**Work item**
Except for the images, repeat the entries below word for word.

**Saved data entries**
^^^^
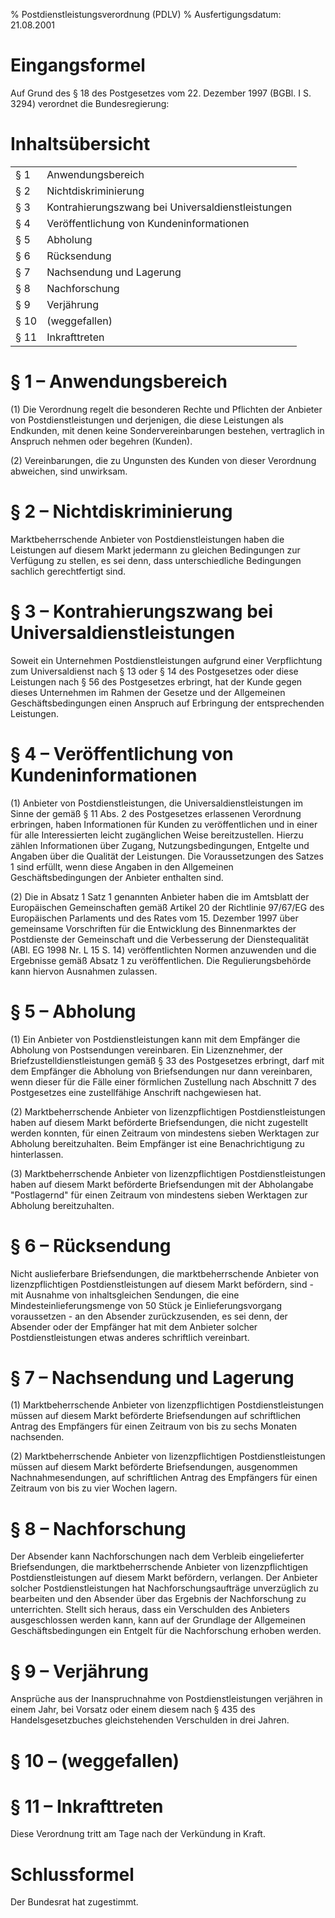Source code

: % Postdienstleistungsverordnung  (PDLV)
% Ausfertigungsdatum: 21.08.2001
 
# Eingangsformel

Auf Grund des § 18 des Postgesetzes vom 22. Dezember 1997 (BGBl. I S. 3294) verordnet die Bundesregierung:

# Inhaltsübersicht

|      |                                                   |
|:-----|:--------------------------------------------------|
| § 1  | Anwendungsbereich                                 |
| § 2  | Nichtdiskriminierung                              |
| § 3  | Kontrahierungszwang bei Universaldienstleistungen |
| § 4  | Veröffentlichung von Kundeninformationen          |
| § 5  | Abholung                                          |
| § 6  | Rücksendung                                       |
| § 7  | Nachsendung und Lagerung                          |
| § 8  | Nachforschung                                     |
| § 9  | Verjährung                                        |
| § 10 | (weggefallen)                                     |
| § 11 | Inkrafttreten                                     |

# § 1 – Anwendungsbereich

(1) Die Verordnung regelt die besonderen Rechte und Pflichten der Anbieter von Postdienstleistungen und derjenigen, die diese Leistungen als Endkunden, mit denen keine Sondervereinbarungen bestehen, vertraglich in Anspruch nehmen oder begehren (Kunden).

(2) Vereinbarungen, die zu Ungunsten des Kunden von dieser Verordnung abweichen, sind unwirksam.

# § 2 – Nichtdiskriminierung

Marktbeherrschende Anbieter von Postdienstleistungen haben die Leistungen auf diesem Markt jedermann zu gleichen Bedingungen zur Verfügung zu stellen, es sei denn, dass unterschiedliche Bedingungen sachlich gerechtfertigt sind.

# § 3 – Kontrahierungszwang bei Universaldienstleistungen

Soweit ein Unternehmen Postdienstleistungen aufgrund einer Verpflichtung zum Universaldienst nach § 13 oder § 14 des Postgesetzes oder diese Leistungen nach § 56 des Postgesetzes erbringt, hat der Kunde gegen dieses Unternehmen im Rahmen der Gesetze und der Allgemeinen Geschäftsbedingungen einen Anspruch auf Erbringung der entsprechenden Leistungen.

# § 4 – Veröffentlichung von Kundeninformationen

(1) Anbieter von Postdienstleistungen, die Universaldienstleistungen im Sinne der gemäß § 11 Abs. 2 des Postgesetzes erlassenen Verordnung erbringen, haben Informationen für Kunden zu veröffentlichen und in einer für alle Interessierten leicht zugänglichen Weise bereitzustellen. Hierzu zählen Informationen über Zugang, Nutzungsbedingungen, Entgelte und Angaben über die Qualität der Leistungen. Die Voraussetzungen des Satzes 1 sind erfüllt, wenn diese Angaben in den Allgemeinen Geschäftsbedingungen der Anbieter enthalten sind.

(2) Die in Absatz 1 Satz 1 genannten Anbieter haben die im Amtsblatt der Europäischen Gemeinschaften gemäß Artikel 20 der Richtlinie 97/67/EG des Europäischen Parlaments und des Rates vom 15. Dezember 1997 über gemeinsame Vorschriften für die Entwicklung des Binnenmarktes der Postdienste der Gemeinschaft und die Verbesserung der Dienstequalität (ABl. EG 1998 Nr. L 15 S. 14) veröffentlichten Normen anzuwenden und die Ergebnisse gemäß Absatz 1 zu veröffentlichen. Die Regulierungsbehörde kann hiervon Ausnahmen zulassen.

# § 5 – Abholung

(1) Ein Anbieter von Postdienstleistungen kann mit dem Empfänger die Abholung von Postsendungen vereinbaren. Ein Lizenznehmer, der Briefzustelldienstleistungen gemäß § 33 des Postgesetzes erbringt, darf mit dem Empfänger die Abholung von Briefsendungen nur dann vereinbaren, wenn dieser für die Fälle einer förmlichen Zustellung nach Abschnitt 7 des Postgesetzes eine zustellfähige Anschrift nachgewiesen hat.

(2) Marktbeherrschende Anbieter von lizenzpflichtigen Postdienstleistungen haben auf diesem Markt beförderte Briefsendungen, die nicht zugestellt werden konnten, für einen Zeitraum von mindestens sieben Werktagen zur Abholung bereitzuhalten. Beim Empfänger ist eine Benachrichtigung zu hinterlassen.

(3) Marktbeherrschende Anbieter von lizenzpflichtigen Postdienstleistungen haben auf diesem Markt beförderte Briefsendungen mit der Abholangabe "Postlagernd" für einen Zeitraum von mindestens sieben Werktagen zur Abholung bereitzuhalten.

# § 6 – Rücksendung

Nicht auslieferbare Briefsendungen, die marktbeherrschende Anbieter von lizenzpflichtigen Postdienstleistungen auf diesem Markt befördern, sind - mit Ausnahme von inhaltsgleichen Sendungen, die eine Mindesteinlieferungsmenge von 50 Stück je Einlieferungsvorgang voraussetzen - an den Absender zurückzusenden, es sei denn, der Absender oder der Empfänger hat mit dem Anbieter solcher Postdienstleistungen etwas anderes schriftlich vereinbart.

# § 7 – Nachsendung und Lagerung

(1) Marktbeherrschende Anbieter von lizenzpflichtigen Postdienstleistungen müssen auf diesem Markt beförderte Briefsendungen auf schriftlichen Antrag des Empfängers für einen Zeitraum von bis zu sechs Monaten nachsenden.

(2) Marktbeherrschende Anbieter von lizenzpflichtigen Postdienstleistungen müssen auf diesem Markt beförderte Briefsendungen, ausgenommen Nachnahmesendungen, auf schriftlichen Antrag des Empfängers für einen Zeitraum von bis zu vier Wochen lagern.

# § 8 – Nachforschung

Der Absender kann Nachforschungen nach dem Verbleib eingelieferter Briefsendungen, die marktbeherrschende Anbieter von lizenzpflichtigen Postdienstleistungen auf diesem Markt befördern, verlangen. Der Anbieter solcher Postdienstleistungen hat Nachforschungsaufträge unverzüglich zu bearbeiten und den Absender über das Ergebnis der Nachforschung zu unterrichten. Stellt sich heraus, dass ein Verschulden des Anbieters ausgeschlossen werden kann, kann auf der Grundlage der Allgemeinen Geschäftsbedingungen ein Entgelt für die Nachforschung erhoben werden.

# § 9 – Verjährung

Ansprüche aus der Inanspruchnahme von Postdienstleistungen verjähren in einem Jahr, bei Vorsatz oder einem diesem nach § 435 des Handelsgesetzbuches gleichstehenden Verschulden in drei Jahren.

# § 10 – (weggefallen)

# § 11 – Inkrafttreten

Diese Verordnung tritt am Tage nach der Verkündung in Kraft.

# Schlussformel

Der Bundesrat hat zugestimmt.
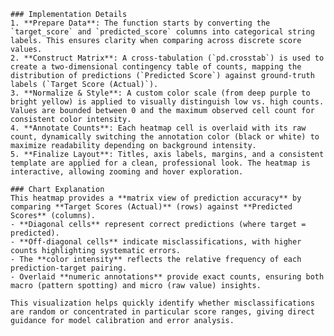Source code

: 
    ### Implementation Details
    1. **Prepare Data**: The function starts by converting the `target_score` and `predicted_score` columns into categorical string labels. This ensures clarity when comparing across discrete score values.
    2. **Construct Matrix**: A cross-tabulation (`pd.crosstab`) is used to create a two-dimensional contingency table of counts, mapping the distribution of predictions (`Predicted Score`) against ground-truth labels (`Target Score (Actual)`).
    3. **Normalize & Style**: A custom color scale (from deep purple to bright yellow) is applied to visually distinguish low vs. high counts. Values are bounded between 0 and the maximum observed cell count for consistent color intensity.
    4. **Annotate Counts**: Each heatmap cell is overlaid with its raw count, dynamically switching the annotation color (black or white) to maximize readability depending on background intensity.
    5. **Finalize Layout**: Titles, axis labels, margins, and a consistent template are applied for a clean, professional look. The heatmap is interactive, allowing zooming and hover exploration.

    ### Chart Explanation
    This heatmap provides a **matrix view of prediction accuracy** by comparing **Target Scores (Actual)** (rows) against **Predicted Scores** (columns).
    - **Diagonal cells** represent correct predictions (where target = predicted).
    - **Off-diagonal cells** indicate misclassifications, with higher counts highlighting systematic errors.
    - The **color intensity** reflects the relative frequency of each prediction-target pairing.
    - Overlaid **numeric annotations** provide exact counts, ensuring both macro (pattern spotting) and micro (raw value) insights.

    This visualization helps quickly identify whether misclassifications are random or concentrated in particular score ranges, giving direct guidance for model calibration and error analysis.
^^^^
**Finished exercise**
Source code

: % Postdienstleistungsverordnung  (PDLV)
% Ausfertigungsdatum: 21.08.2001
 
# Eingangsformel

Auf Grund des § 18 des Postgesetzes vom 22. Dezember 1997 (BGBl. I S. 3294) verordnet die Bundesregierung:

# Inhaltsübersicht

|      |                                                   |
|:-----|:--------------------------------------------------|
| § 1  | Anwendungsbereich                                 |
| § 2  | Nichtdiskriminierung                              |
| § 3  | Kontrahierungszwang bei Universaldienstleistungen |
| § 4  | Veröffentlichung von Kundeninformationen          |
| § 5  | Abholung                                          |
| § 6  | Rücksendung                                       |
| § 7  | Nachsendung und Lagerung                          |
| § 8  | Nachforschung                                     |
| § 9  | Verjährung                                        |
| § 10 | (weggefallen)                                     |
| § 11 | Inkrafttreten                                     |

# § 1 – Anwendungsbereich

(1) Die Verordnung regelt die besonderen Rechte und Pflichten der Anbieter von Postdienstleistungen und derjenigen, die diese Leistungen als Endkunden, mit denen keine Sondervereinbarungen bestehen, vertraglich in Anspruch nehmen oder begehren (Kunden).

(2) Vereinbarungen, die zu Ungunsten des Kunden von dieser Verordnung abweichen, sind unwirksam.

# § 2 – Nichtdiskriminierung

Marktbeherrschende Anbieter von Postdienstleistungen haben die Leistungen auf diesem Markt jedermann zu gleichen Bedingungen zur Verfügung zu stellen, es sei denn, dass unterschiedliche Bedingungen sachlich gerechtfertigt sind.

# § 3 – Kontrahierungszwang bei Universaldienstleistungen

Soweit ein Unternehmen Postdienstleistungen aufgrund einer Verpflichtung zum Universaldienst nach § 13 oder § 14 des Postgesetzes oder diese Leistungen nach § 56 des Postgesetzes erbringt, hat der Kunde gegen dieses Unternehmen im Rahmen der Gesetze und der Allgemeinen Geschäftsbedingungen einen Anspruch auf Erbringung der entsprechenden Leistungen.

# § 4 – Veröffentlichung von Kundeninformationen

(1) Anbieter von Postdienstleistungen, die Universaldienstleistungen im Sinne der gemäß § 11 Abs. 2 des Postgesetzes erlassenen Verordnung erbringen, haben Informationen für Kunden zu veröffentlichen und in einer für alle Interessierten leicht zugänglichen Weise bereitzustellen. Hierzu zählen Informationen über Zugang, Nutzungsbedingungen, Entgelte und Angaben über die Qualität der Leistungen. Die Voraussetzungen des Satzes 1 sind erfüllt, wenn diese Angaben in den Allgemeinen Geschäftsbedingungen der Anbieter enthalten sind.

(2) Die in Absatz 1 Satz 1 genannten Anbieter haben die im Amtsblatt der Europäischen Gemeinschaften gemäß Artikel 20 der Richtlinie 97/67/EG des Europäischen Parlaments und des Rates vom 15. Dezember 1997 über gemeinsame Vorschriften für die Entwicklung des Binnenmarktes der Postdienste der Gemeinschaft und die Verbesserung der Dienstequalität (ABl. EG 1998 Nr. L 15 S. 14) veröffentlichten Normen anzuwenden und die Ergebnisse gemäß Absatz 1 zu veröffentlichen. Die Regulierungsbehörde kann hiervon Ausnahmen zulassen.

# § 5 – Abholung

(1) Ein Anbieter von Postdienstleistungen kann mit dem Empfänger die Abholung von Postsendungen vereinbaren. Ein Lizenznehmer, der Briefzustelldienstleistungen gemäß § 33 des Postgesetzes erbringt, darf mit dem Empfänger die Abholung von Briefsendungen nur dann vereinbaren, wenn dieser für die Fälle einer förmlichen Zustellung nach Abschnitt 7 des Postgesetzes eine zustellfähige Anschrift nachgewiesen hat.

(2) Marktbeherrschende Anbieter von lizenzpflichtigen Postdienstleistungen haben auf diesem Markt beförderte Briefsendungen, die nicht zugestellt werden konnten, für einen Zeitraum von mindestens sieben Werktagen zur Abholung bereitzuhalten. Beim Empfänger ist eine Benachrichtigung zu hinterlassen.

(3) Marktbeherrschende Anbieter von lizenzpflichtigen Postdienstleistungen haben auf diesem Markt beförderte Briefsendungen mit der Abholangabe "Postlagernd" für einen Zeitraum von mindestens sieben Werktagen zur Abholung bereitzuhalten.

# § 6 – Rücksendung

Nicht auslieferbare Briefsendungen, die marktbeherrschende Anbieter von lizenzpflichtigen Postdienstleistungen auf diesem Markt befördern, sind - mit Ausnahme von inhaltsgleichen Sendungen, die eine Mindesteinlieferungsmenge von 50 Stück je Einlieferungsvorgang voraussetzen - an den Absender zurückzusenden, es sei denn, der Absender oder der Empfänger hat mit dem Anbieter solcher Postdienstleistungen etwas anderes schriftlich vereinbart.

# § 7 – Nachsendung und Lagerung

(1) Marktbeherrschende Anbieter von lizenzpflichtigen Postdienstleistungen müssen auf diesem Markt beförderte Briefsendungen auf schriftlichen Antrag des Empfängers für einen Zeitraum von bis zu sechs Monaten nachsenden.

(2) Marktbeherrschende Anbieter von lizenzpflichtigen Postdienstleistungen müssen auf diesem Markt beförderte Briefsendungen, ausgenommen Nachnahmesendungen, auf schriftlichen Antrag des Empfängers für einen Zeitraum von bis zu vier Wochen lagern.

# § 8 – Nachforschung

Der Absender kann Nachforschungen nach dem Verbleib eingelieferter Briefsendungen, die marktbeherrschende Anbieter von lizenzpflichtigen Postdienstleistungen auf diesem Markt befördern, verlangen. Der Anbieter solcher Postdienstleistungen hat Nachforschungsaufträge unverzüglich zu bearbeiten und den Absender über das Ergebnis der Nachforschung zu unterrichten. Stellt sich heraus, dass ein Verschulden des Anbieters ausgeschlossen werden kann, kann auf der Grundlage der Allgemeinen Geschäftsbedingungen ein Entgelt für die Nachforschung erhoben werden.

# § 9 – Verjährung

Ansprüche aus der Inanspruchnahme von Postdienstleistungen verjähren in einem Jahr, bei Vorsatz oder einem diesem nach § 435 des Handelsgesetzbuches gleichstehenden Verschulden in drei Jahren.

# § 10 – (weggefallen)

# § 11 – Inkrafttreten

Diese Verordnung tritt am Tage nach der Verkündung in Kraft.

# Schlussformel

Der Bundesrat hat zugestimmt.
Source code

: 
    ### Implementation Details
    1. **Prepare Data**: The function starts by converting the `target_score` and `predicted_score` columns into categorical string labels. This ensures clarity when comparing across discrete score values.
    2. **Construct Matrix**: A cross-tabulation (`pd.crosstab`) is used to create a two-dimensional contingency table of counts, mapping the distribution of predictions (`Predicted Score`) against ground-truth labels (`Target Score (Actual)`).
    3. **Normalize & Style**: A custom color scale (from deep purple to bright yellow) is applied to visually distinguish low vs. high counts. Values are bounded between 0 and the maximum observed cell count for consistent color intensity.
    4. **Annotate Counts**: Each heatmap cell is overlaid with its raw count, dynamically switching the annotation color (black or white) to maximize readability depending on background intensity.
    5. **Finalize Layout**: Titles, axis labels, margins, and a consistent template are applied for a clean, professional look. The heatmap is interactive, allowing zooming and hover exploration.

    ### Chart Explanation
    This heatmap provides a **matrix view of prediction accuracy** by comparing **Target Scores (Actual)** (rows) against **Predicted Scores** (columns).
    - **Diagonal cells** represent correct predictions (where target = predicted).
    - **Off-diagonal cells** indicate misclassifications, with higher counts highlighting systematic errors.
    - The **color intensity** reflects the relative frequency of each prediction-target pairing.
    - Overlaid **numeric annotations** provide exact counts, ensuring both macro (pattern spotting) and micro (raw value) insights.

    This visualization helps quickly identify whether misclassifications are random or concentrated in particular score ranges, giving direct guidance for model calibration and error analysis.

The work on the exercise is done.